The move by Ford will come amid deepening gloom in Detroit and throughout the entire auto industry with new salaried job cuts at Chrysler LLC, another downward revision by a leading consulting firm of its sales forecast for the U.S. market and comments by Nissan Motor Co. Ltd. chief executive officer Carlos Ghosn that a global slowdown is in the offing.
The surge in the price of gasoline to more than $4 (U.S.) a gallon will lead Ford to retool two U.S. plants and one Mexican factory now making SUVs and pickup trucks and instead have them assemble fuel-efficient cars or crossover utility vehicles more in tune with the sharp and sudden shift in demand in the U.S. market.
"This is a big one," said David Cole, who heads the Center for Automotive Research, an industry think tank in Ann Arbor, Mich.
Industry sources said the transformation will include investments at engine and transmission plants to produce more fuel-efficient versions of those key systems and an increase in the number of Ford vehicles that will offer the company's fuel-saving Ecoboost technology, which allows small engines to produce the same power as some larger engines without increasing gas consumption.
In another adjustment to the collapse in pickup and SUV sales, Chrysler said it will eliminate 1,000 salaried jobs worldwide.
That announcement came as J.D. Power and Associates trimmed its 2008 U.S. sales forecast to 14.2 million vehicles, down 12 per cent from last year's total of 16.1 million and a reduction of 750,000 vehicles from the consulting firm's earlier forecast for 2008 sales.
The seasonally adjusted annualized sales rate for July is expected to fall to 13.6 million, lower than June, which was the worst month since 1993.
"The economic stress and uncertainty that consumers may face over the next six to 12 months will likely result in a continuous period of slow new-vehicle sales," Jeff Schuster, executive director of automotive forecasting for J.D. Power, said in a statement. "It is also unlikely that a pronounced rebound will occur in 2009 and conditions could actually worsen before they improve."
Deutsche Bank AG also cut its forecast for 2008 U.S. sales to 14 million vehicles.
The annualized sales rate in July will fall to a level that hasn't been seen in some time, George Pipas, U.S. sales analysis manager for Ford, said yesterday. "It's more than just a small car thing that's going on in the States right now, it's a four-cylinder thing."
About 72 per cent of buyers of Ford's Fusion mid-sized car want four-cylinder engines now, he said, compared with rates in the high 50-per-cent range a year ago.
Industry sources estimated the cost to Ford of retooling its Michigan Truck plant and operations in Louisville, Ky., and Cuautitlan, Mexico, at amounts varying from less than $1-billion to about $2.5-billion.
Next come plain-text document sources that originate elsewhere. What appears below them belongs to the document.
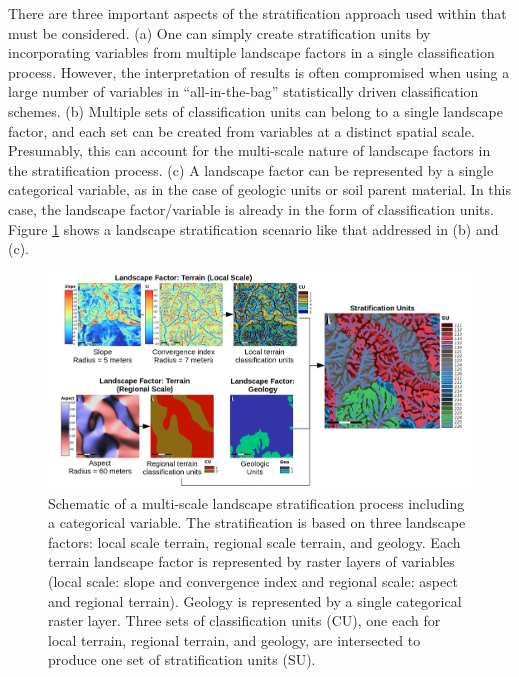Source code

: There are three important aspects of the stratification approach used within
 that must be considered. (a) One can simply create stratification
units by incorporating variables from multiple landscape factors in a single
classification process. However, the interpretation of results is often
compromised when using a large number of variables in ``all-in-the-bag''
statistically driven classification schemes. (b) Multiple sets of classification
units can belong to a single landscape factor, and each set can be created from
variables at a distinct spatial scale. Presumably, this can account for the
multi-scale nature of landscape factors in the stratification process. (c) A
landscape factor can be represented by a single categorical variable, as in the
case of geologic units or soil parent material. In this case, the landscape
factor/variable is already in the form of classification units. Figure
\ref{fig:f3} shows a landscape stratification scenario like that addressed in
(b) and (c).

\begin{figure}[H]

{\centering \includegraphics[width=0.9\linewidth,height=0.25\textheight]{figures/figure_3} 

}

\caption{Schematic of a multi-scale landscape stratification process including a categorical variable. The stratification is based on three landscape factors: local scale terrain, regional scale terrain, and geology. Each terrain landscape factor is represented by raster layers of variables (local scale: slope and convergence index and regional scale: aspect and regional terrain). Geology is represented by a single categorical raster layer. Three sets of classification units (CU), one each for local terrain, regional terrain, and geology, are intersected to produce one set of stratification units (SU).}\label{fig:f3}
\end{figure}

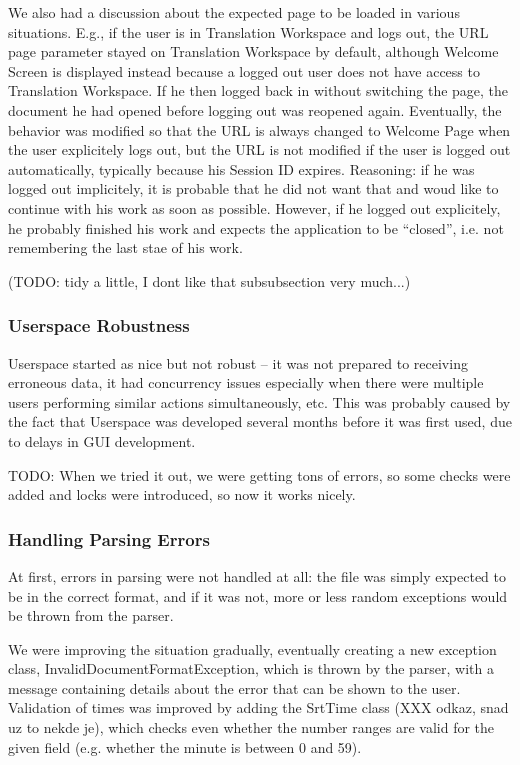 We also had a discussion about the expected page to be loaded in various situations. E.g., if the user is in Translation Workspace and logs out, the URL page parameter stayed on Translation Workspace by default, although Welcome Screen is displayed instead because a logged out user does not have access to Translation Workspace. If he then logged back in without switching the page, the document he had opened before logging out was reopened again.
Eventually, the behavior was modified so that the URL is always changed to Welcome Page when the user explicitely logs out, but the URL is not modified if the user is logged out automatically, typically because his Session ID expires. Reasoning: if he was logged out implicitely, it is probable that he did not want that and woud like to continue with his work as soon as possible. However, if he logged out explicitely, he probably finished his work and expects the application to be ``closed'', i.e. not remembering the last stae of his work.

(TODO: tidy a little, I dont like that subsubsection very much...)

\subsubsection{Userspace Robustness}

Userspace started as nice but not robust -- it was not prepared to receiving erroneous data, it had concurrency issues especially when there were multiple users performing similar actions simultaneously, etc. This was probably caused by the fact that Userspace was developed several months before it was first used, due to delays in GUI development.

TODO: When we tried it out, we were getting tons of errors, so some checks were added and locks were introduced, so now it works nicely.

\subsubsection{Handling Parsing Errors}

At first, errors in parsing were not handled at all: the file was simply expected to be in the correct format, and if it was not, more or less random exceptions would be thrown from the parser.

We were improving the situation gradually, eventually creating a new exception class, InvalidDocumentFormatException, which is thrown by the parser, with a message containing details about the error that can be shown to the user.
Validation of times was improved by adding the SrtTime class (XXX odkaz, snad uz to nekde je), which checks even whether the number ranges are valid for the given field (e.g. whether the minute is between 0 and 59).


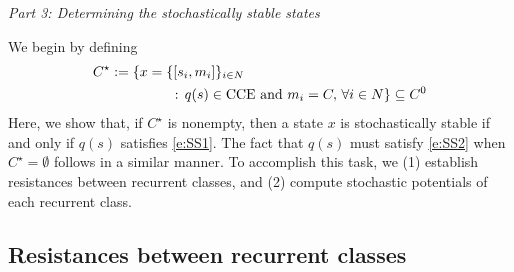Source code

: \vspace{.2cm}
\noindent \emph{Part 3:  Determining the stochastically stable states}
\vspace{.2cm}



We begin by defining
\begin{align*}
&C^\star := \{x = \{[s_i,m_i]\}_{i\in N}\\
&\hspace{0.75in}\,:\, q(s)\in \text{CCE} \text{ and } m_i = C,\,\forall i\in N\}\subseteq C^0
\end{align*} 
Here, we show that, if $C^\star$ is nonempty, then a state $x$ is stochastically stable if and only if $q(s)$  satisfies \eqref{e:SS1}. The fact that $q(s)$ must satisfy \eqref{e:SS2} when $C^\star = \emptyset$ follows in a similar manner. To accomplish this task, we (1) establish resistances between recurrent classes, and (2) compute stochastic potentials of each recurrent class.
\subsection{Resistances between recurrent classes}



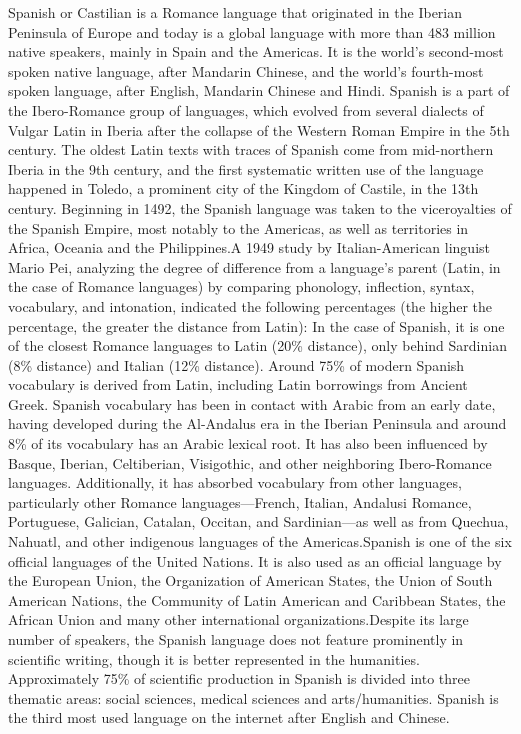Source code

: \documentclass[11pt]{scrartcl} %
\begin{document}
Spanish or Castilian is a Romance language that originated in the Iberian Peninsula of Europe and today is a global language with more than 483 million native speakers, mainly in Spain and the Americas. It is the world's second-most spoken native language, after Mandarin Chinese, and the world's fourth-most spoken language, after English, Mandarin Chinese and Hindi. Spanish is a part of the Ibero-Romance group of languages, which evolved from several dialects of Vulgar Latin in Iberia after the collapse of the Western Roman Empire in the 5th century. The oldest Latin texts with traces of Spanish come from mid-northern Iberia in the 9th century, and the first systematic written use of the language happened in Toledo, a prominent city of the Kingdom of Castile, in the 13th century. Beginning in 1492, the Spanish language was taken to the viceroyalties of the Spanish Empire, most notably to the Americas, as well as territories in Africa, Oceania and the Philippines.A 1949 study by Italian-American linguist Mario Pei, analyzing the degree of difference from a language's parent (Latin, in the case of Romance languages) by comparing phonology, inflection, syntax, vocabulary, and intonation, indicated the following percentages (the higher the percentage, the greater the distance from Latin): In the case of Spanish, it is one of the closest Romance languages to Latin (20\% distance), only behind Sardinian (8\% distance) and Italian (12\% distance). Around 75\% of modern Spanish vocabulary is derived from Latin, including Latin borrowings from Ancient Greek. Spanish vocabulary has been in contact with Arabic from an early date, having developed during the Al-Andalus era in the Iberian Peninsula and around 8\% of its vocabulary has an Arabic lexical root. It has also been influenced by Basque, Iberian, Celtiberian, Visigothic, and other neighboring Ibero-Romance languages. Additionally, it has absorbed vocabulary from other languages, particularly other Romance languages—French, Italian, Andalusi Romance, Portuguese, Galician, Catalan, Occitan, and Sardinian—as well as from Quechua, Nahuatl, and other indigenous languages of the Americas.Spanish is one of the six official languages of the United Nations. It is also used as an official language by the European Union, the Organization of American States, the Union of South American Nations, the Community of Latin American and Caribbean States, the African Union and many other international organizations.Despite its large number of speakers, the Spanish language does not feature prominently in scientific writing, though it is better represented in the humanities. Approximately 75\% of scientific production in Spanish is divided into three thematic areas: social sciences, medical sciences and arts/humanities. Spanish is the third most used language on the internet after English and Chinese. \par
\end{document}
The total cost depends on whether the auto maker needs to tear out the paint shops at the plants. Redesigning European subcompacts and compacts to be built at those plants to make sure they meet North American standards could cost billions more.
Workers at Michigan Truck build Ford Expeditions and Lincoln Navigators. The Louisville plant cranks out Ford Explorer and Mercury Mountaineer SUVs while the Mexico plant assembles F-series pickup trucks.
But a bigger question than the cost of the transformation is whether Ford can make money on small cars after relying for more than a decade on pickups and SUVs to generate profits while treating the passenger car side of the business as almost an afterthought.
"It's going to be a challenge for them to make money on smaller vehicles," said Efraim Levy, auto analyst at Standard & Poor's Corp. in New York.